Thomas Hudson was born in Devon in 1701. He is first recorded as a painter in the records of the Courteney family of Devon in 1728. Three portraits of the Courteneys (untraced) and a St Mary Magdalen are listed in the records. These all date from the late 1720's when he was a pupil of Jonathan Richardson, who became his father-in-law in 1725 after Hudson's marriage to his daughter.
From around 1730 to 1740 Hudson divided his time between the West Country and London, visiting fashionable towns such as Bath. He must have studied the portraits of Van Loo (in London 1737-42), as he succeeded to his fashionable practice in the early 1740's. It was at this time that Hudson established himself as one of the leading portrait painters, producing a more solemn formal style of portrait than his contemporaries Highmore and Hogarth. He devised a series of stock poses, often using the same clothes and jewellery for ladies. He employed Joseph Van Aken (d.1749) and his brother Alexander Van Aken (d.1757) to paint the majority of his draperies. They also worked for Ramsay, Pickering and others making it difficult at times to distinguish between the works of these artists.

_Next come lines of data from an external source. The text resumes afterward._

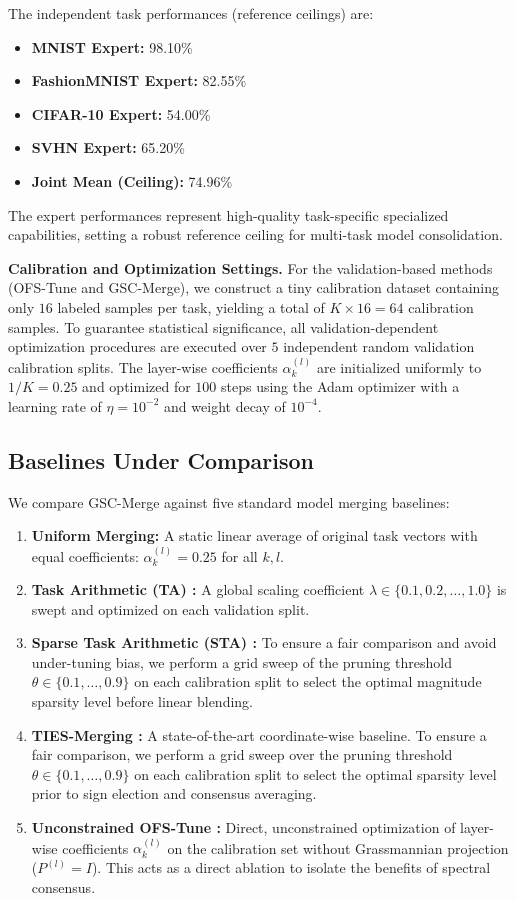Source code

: The independent task performances (reference ceilings) are:
\begin{itemize}
    \item \textbf{MNIST Expert:} 98.10\%
    \item \textbf{FashionMNIST Expert:} 82.55\%
    \item \textbf{CIFAR-10 Expert:} 54.00\%
    \item \textbf{SVHN Expert:} 65.20\%
    \item \textbf{Joint Mean (Ceiling):} 74.96\%
\end{itemize}
The expert performances represent high-quality task-specific specialized capabilities, setting a robust reference ceiling for multi-task model consolidation.

\textbf{Calibration and Optimization Settings.} For the validation-based methods (OFS-Tune and GSC-Merge), we construct a tiny calibration dataset containing only $16$ labeled samples per task, yielding a total of $K \times 16 = 64$ calibration samples. To guarantee statistical significance, all validation-dependent optimization procedures are executed over $5$ independent random validation calibration splits. The layer-wise coefficients $\alpha_k^{(l)}$ are initialized uniformly to $1/K = 0.25$ and optimized for $100$ steps using the Adam optimizer with a learning rate of $\eta = 10^{-2}$ and weight decay of $10^{-4}$.

\subsection{Baselines Under Comparison}
We compare GSC-Merge against five standard model merging baselines:
\begin{enumerate}
    \item \textbf{Uniform Merging:} A static linear average of original task vectors with equal coefficients: $\alpha_k^{(l)} = 0.25$ for all $k, l$.
    \item \textbf{Task Arithmetic (TA) \cite{ilharco2022editing}:} A global scaling coefficient $\lambda \in \{0.1, 0.2, \dots, 1.0\}$ is swept and optimized on each validation split.
    \item \textbf{Sparse Task Arithmetic (STA) \cite{polymerge}:} To ensure a fair comparison and avoid under-tuning bias, we perform a grid sweep of the pruning threshold $\theta \in \{0.1, \dots, 0.9\}$ on each calibration split to select the optimal magnitude sparsity level before linear blending.
    \item \textbf{TIES-Merging \cite{yadav2023ties}:} A state-of-the-art coordinate-wise baseline. To ensure a fair comparison, we perform a grid sweep over the pruning threshold $\theta \in \{0.1, \dots, 0.9\}$ on each calibration split to select the optimal sparsity level prior to sign election and consensus averaging.
    \item \textbf{Unconstrained OFS-Tune \cite{ofstune}:} Direct, unconstrained optimization of layer-wise coefficients $\alpha_k^{(l)}$ on the calibration set without Grassmannian projection ($P^{(l)} = I$). This acts as a direct ablation to isolate the benefits of spectral consensus.
\end{enumerate}

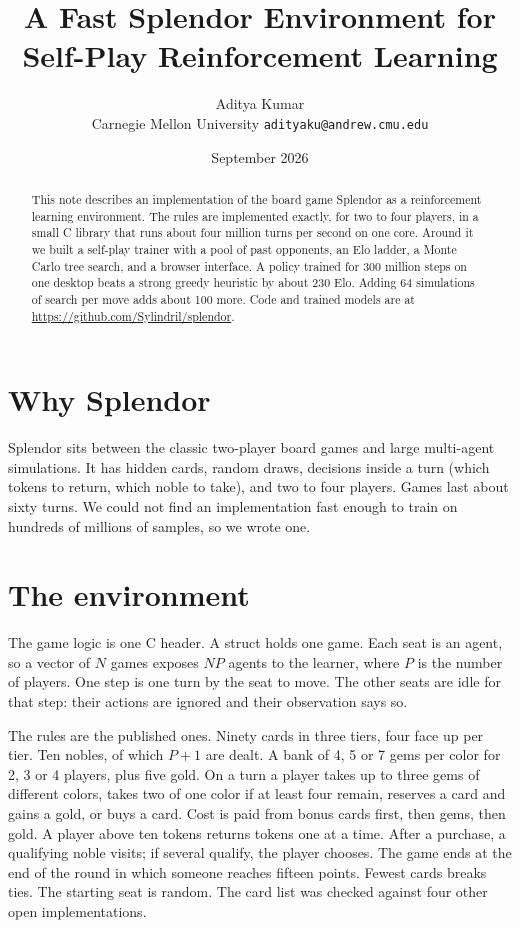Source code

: \documentclass[11pt]{article}
\title{A Fast Splendor Environment for Self-Play Reinforcement Learning}
\author{Aditya Kumar\\ \small Carnegie Mellon University \quad \texttt{adityaku@andrew.cmu.edu}}
\date{September 2026}
\begin{document}
\maketitle

\begin{abstract}
This note describes an implementation of the board game Splendor as a reinforcement
learning environment. The rules are implemented exactly, for two to four players, in a small
C library that runs about four million turns per second on one core. Around it we built a
self-play trainer with a pool of past opponents, an Elo ladder, a Monte Carlo tree search,
and a browser interface. A policy trained for 300 million steps on one desktop beats a strong
greedy heuristic by about 230 Elo. Adding 64 simulations of search per move adds about 100
more. Code and trained models are at \url{https://github.com/Sylindril/splendor}.
\end{abstract}

\section{Why Splendor}
Splendor sits between the classic two-player board games and large multi-agent
simulations. It has hidden cards, random draws, decisions inside a turn (which tokens to
return, which noble to take), and two to four players. Games last about sixty turns. We could
not find an implementation fast enough to train on hundreds of millions of samples, so we
wrote one.

\section{The environment}
The game logic is one C header. A struct holds one game. Each seat is an agent, so a vector
of $N$ games exposes $NP$ agents to the learner, where $P$ is the number of players. One step
is one turn by the seat to move. The other seats are idle for that step: their actions are
ignored and their observation says so.

The rules are the published ones. Ninety cards in three tiers, four face up per tier. Ten
nobles, of which $P+1$ are dealt. A bank of 4, 5 or 7 gems per color for 2, 3 or 4 players,
plus five gold. On a turn a player takes up to three gems of different colors, takes two of
one color if at least four remain, reserves a card and gains a gold, or buys a card. Cost is
paid from bonus cards first, then gems, then gold. A player above ten tokens returns tokens
one at a time. After a purchase, a qualifying noble visits; if several qualify, the player
chooses. The game ends at the end of the round in which someone reaches fifteen points.
Fewest cards breaks ties. The starting seat is random. The card list was checked against four
other open implementations.
\end{document}
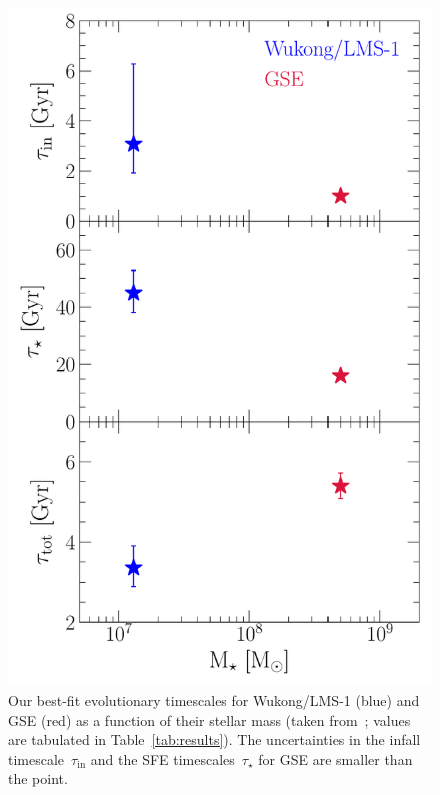\documentclass[foo.tex]{subfiles}
\begin{document}
\begin{figure}
\centering
\includegraphics[scale = 0.63]{gse_wukong_timescales.pdf}
\caption{
Our best-fit evolutionary timescales for Wukong/LMS-1 (blue) and GSE (red) as a
function of their stellar mass (taken from~\citealt{Naidu2022}; values are
tabulated in Table~\ref{tab:results}).
The uncertainties in the infall timescale~$\tau_\text{in}$ and the SFE
timescales~$\tau_\star$ for GSE are smaller than the point.
}
\label{fig:gse_wukong_timescales}
\end{figure}
\end{document}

In 1748 Hudson travelled to France, Holland and Flanders and to Italy in 1752. The trips influenced his style, and he painted group portraits such as Benn's Club of Aldermen (1752, Goldsmiths, London) that shows the influence of Dutch models. His face-painting technique also became looser and more feathery. Between 1742 and the mid 1750's Hudson was the most fashionable painter in London, his main rival being Ramsay, but in the 1750's his former pupil Joshua Reynolds began to receive commissions from his former patrons. Reynolds style captured much more of the character of his sitters, moving away from the stock poses of Hudson.